Twenty years ago, as Morgan Stanley Banker Michael Grimes was helping lead the IPO of the startup behind Google Michael was one of the first people offered the new email service, and he could choose any ID he wanted, so he asked for michael@gmail.com.
Sergey Brin, co-founder of Google, stepped in. Grimes recalls Brin saying, “Oh no, you don’t want that. Gmail is going to be popular. You’re going to be spammed forever.”
Grimes told CNBC he regretted not giving the email address. But the IPO helped cement his reputation as “Silicon Valley’s Wall Street whisperer,” at a time when the tech industry was reshaping investment worldwide.
He describes Google's IPO, which has risen 7,600% over the past two decades, as “historic.”
The companies Grimes has taken public have a combined market value of trillions of dollars. Some have been more troubled, such as FacebookApple went public in 2012, and some of the leading companies in the field of innovative new structures, such as SpotifyThe direct listing was by 'S' in 2018. But Google's listing was groundbreaking.
“It was the beginning of the next era,” Grimes said. “Google (and the other giants that followed) changed the way we work, live and play. They did it in ways bigger than we could have ever imagined and now these trillion-dollar companies are at the forefront.”

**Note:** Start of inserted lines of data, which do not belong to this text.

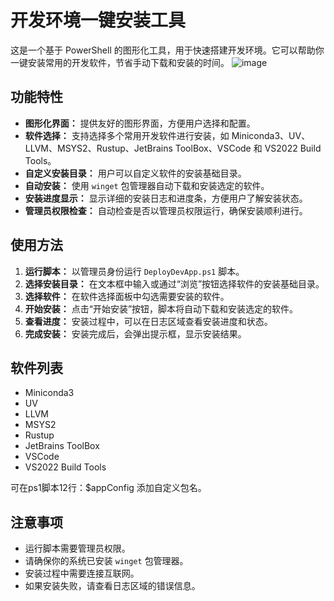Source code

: # 开发环境一键安装工具

这是一个基于 PowerShell 的图形化工具，用于快速搭建开发环境。它可以帮助你一键安装常用的开发软件，节省手动下载和安装的时间。
![image](img/img.jpg)

## 功能特性

* **图形化界面：** 提供友好的图形界面，方便用户选择和配置。
* **软件选择：** 支持选择多个常用开发软件进行安装，如 Miniconda3、UV、LLVM、MSYS2、Rustup、JetBrains ToolBox、VSCode 和 VS2022 Build Tools。
* **自定义安装目录：** 用户可以自定义软件的安装基础目录。
* **自动安装：** 使用 `winget` 包管理器自动下载和安装选定的软件。
* **安装进度显示：** 显示详细的安装日志和进度条，方便用户了解安装状态。
* **管理员权限检查：** 自动检查是否以管理员权限运行，确保安装顺利进行。

## 使用方法

1.  **运行脚本：** 以管理员身份运行 `DeployDevApp.ps1` 脚本。
2.  **选择安装目录：** 在文本框中输入或通过“浏览”按钮选择软件的安装基础目录。
3.  **选择软件：** 在软件选择面板中勾选需要安装的软件。
4.  **开始安装：** 点击“开始安装”按钮，脚本将自动下载和安装选定的软件。
5.  **查看进度：** 安装过程中，可以在日志区域查看安装进度和状态。
6.  **完成安装：** 安装完成后，会弹出提示框，显示安装结果。

## 软件列表

* Miniconda3
* UV
* LLVM
* MSYS2
* Rustup
* JetBrains ToolBox
* VSCode
* VS2022 Build Tools

可在ps1脚本12行：$appConfig 添加自定义包名。

## 注意事项

* 运行脚本需要管理员权限。
* 请确保你的系统已安装 `winget` 包管理器。
* 安装过程中需要连接互联网。
* 如果安装失败，请查看日志区域的错误信息。
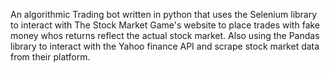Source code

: 
An algorithmic Trading bot written in python that uses the Selenium library to interact with The Stock Market Game's website to place trades with fake money whos returns reflect the actual stock market. Also using the Pandas library to interact with the Yahoo finance API and scrape stock market data from their platform. 

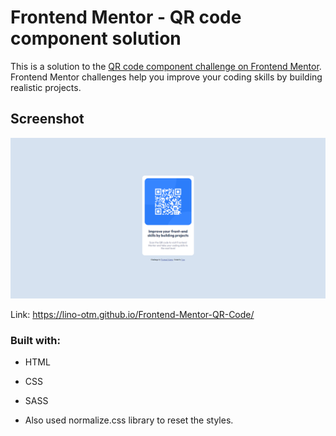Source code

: # Frontend Mentor - QR code component solution

This is a solution to the [QR code component challenge on Frontend Mentor](https://www.frontendmentor.io/challenges/qr-code-component-iux_sIO_H). Frontend Mentor challenges help you improve your coding skills by building realistic projects. 

## Screenshot

![](/Frontend-Mentor-QR-code-component.png)

Link: https://lino-otm.github.io/Frontend-Mentor-QR-Code/

### Built with:

- HTML
- CSS
- SASS

- Also used normalize.css library to reset the styles.

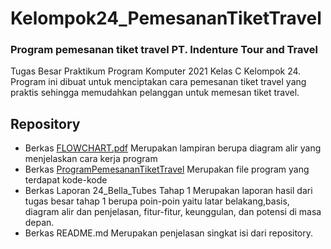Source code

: # Kelompok24_PemesananTiketTravel
  
### Program pemesanan tiket travel PT. Indenture Tour and Travel

</span>

Tugas Besar Praktikum Program Komputer 2021 Kelas C Kelompok 24.
Program ini dibuat untuk menciptakan cara pemesanan tiket travel yang praktis sehingga memudahkan pelanggan untuk memesan tiket travel.

## Repository
- Berkas <a href="https://github.com/yeario/Kelompok24_PemesananTiketTravel/blob/main/FLOWCHART.pdf">FLOWCHART.pdf</a>
  Merupakan lampiran berupa diagram alir yang menjelaskan cara kerja program
- Berkas <a href="https://github.com/yeario/Kelompok24_PemesananTiketTravel/blob/main/ProgramPemesananTiketTravel">ProgramPemesananTiketTravel</a>
  Merupakan file program yang terdapat kode-kode
- Berkas Laporan 24_Bella_Tubes Tahap 1
  Merupakan laporan hasil dari tugas besar tahap 1 berupa poin-poin yaitu latar belakang,basis, diagram alir dan penjelasan, fitur-fitur, keunggulan, dan potensi di masa depan. 
- Berkas README.md
  Merupakan penjelasan singkat isi dari repository.
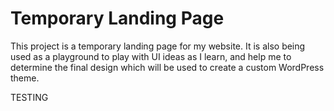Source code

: # Temporary Landing Page

This project is a temporary landing page for my website. It is also being used as a playground to play with UI ideas as I learn, and help me to determine the final design which will be used to create a custom WordPress theme.

TESTING
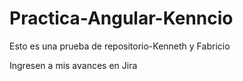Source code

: # Practica-Angular-Kenncio

Esto es una prueba de repositorio-Kenneth y Fabricio

Ingresen a mis avances en Jira  

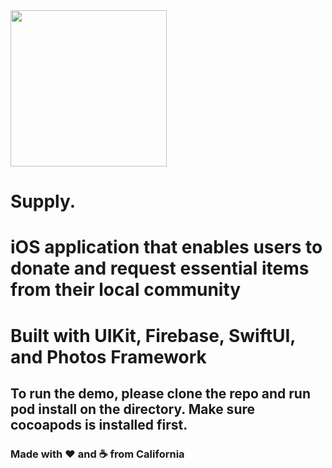 <img src="https://github.com/mbzhu1/supply-webs/blob/master/src/resources/supply.svg?raw=true" width="250">

# Supply.

# iOS application that enables users to donate and request essential items from their local community

# Built with UIKit, Firebase, SwiftUI, and Photos Framework

## To run the demo, please clone the repo and run pod install on the directory. Make sure cocoapods is installed first.

### Made with ❤️ and ☕️ from California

Now under the umbrella of parent company Alphabet, the company is worth more than $2 trillion. It’s no longer just in search and advertising, but also includes YouTube, Pixel smartphones, cloud computing, self-driving cars, and generative artificial intelligence among its many business units. It’s a tech company so huge that the Justice Department may be looking to break it up.
Alphabet could not immediately be reached for comment.
At the time of Google’s IPO 20 years ago, the tech industry was still reeling from the dot-com boom of the early 2000s, and investors were wary. Instead of going with a traditional offering, Google decided to go with a process called a Dutch auction, which aimed to democratize the IPO process by allowing a broader group of investors to participate.
The founders' IPO letter began: “Google is not a traditional company. And we don't plan to be one.” It also introduced Google's philosophy: “Don't be evil.”
Grimes said Brin and Larry Page wanted to level the playing field in their IPO: “Their point was, ‘Wait, if a young engineer sells some of her acquired shares from Cisco “Or wherever she is and she wants to put $10,000 into Google, why is she told she's only going to get $500 or nothing? Especially if she's willing to pay the organization $1 more.”
“The auction allocations will be determined based on price and volume, not who you are, and that’s the fun,” Grimes said. “That was the fundamental breakthrough.”
Grimes added that some banks and institutions warned Google’s co-founders about the unusual process and told them it wasn’t the way things were done. But others, like his team, said they would work with them to build.
Winning the “first place” IPO was, and still is, a competitive race. The Morgan Stanley team embraced this format, built a prototype and tested it against a billion bidders.
For the road show, they split into three different teams. Co-founders Brin and Page each led their own team, and CEO Eric Schmidt led the third.
By most accounts, the IPO was a success. Google overcame a weak IPO market and an unproven offering model to achieve strong first-day returns and a market cap of more than $27 billion. From there, the stock continued to rise.
But it took more than a decade for the principles behind Google’s IPO to take off. Consumer tech companies like Facebook (now Meta), Twitter (now X), and LinkedIn (now owned by Microsoft) have gone the traditional IPO route. But several notable listings between 2019 and 2021 included elements consistent with Google’s democratic intent. Airbnb Hosts were offered the opportunity to buy shares at the IPO price. Uber and Lift Robinhood made the stock available to its drivers, giving customers access to its initial public offering.
Assessing the impact of Google’s “Don’t be evil” slogan—and how outdated it is—is more complicated. Grimes declined to discuss Google today, saying he couldn’t talk about customers.
Google is now facing accusations of stifling innovation from regulators in the US and Europe, and while the company is at the forefront of the shift to a generative AI platform, search and advertising — still its core — face their biggest existential threat in decades.